"""

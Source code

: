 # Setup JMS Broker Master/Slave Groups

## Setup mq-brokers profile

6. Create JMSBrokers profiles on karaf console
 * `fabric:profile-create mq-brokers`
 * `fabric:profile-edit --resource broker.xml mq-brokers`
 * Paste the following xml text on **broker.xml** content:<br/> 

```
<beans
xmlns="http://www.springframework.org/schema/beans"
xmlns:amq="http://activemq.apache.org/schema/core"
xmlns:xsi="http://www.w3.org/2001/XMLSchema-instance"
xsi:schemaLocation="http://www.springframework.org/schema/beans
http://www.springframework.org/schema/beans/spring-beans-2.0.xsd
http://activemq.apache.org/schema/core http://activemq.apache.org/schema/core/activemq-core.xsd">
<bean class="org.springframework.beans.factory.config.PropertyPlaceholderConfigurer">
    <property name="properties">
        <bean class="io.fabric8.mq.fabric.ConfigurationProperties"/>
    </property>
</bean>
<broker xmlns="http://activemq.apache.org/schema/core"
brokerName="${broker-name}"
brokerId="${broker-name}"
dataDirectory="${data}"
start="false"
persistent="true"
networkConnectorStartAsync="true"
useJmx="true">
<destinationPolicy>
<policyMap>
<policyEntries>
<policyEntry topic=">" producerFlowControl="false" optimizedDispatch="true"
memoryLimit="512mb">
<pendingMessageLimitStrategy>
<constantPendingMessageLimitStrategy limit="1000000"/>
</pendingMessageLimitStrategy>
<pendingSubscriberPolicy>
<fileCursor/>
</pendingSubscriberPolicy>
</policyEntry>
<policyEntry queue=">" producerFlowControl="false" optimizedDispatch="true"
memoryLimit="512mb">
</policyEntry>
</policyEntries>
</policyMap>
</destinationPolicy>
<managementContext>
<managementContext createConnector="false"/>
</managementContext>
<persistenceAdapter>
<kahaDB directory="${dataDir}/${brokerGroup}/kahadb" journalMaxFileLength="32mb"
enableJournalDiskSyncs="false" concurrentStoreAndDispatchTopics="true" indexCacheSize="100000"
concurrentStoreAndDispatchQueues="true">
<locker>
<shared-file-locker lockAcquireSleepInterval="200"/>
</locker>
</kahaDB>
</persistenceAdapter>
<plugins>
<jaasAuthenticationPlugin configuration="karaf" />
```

"""

Return all lines from the material that contain "producerFlowControl".

<policyEntry topic=">" producerFlowControl="false" optimizedDispatch="true"
<policyEntry queue=">" producerFlowControl="false" optimizedDispatch="true"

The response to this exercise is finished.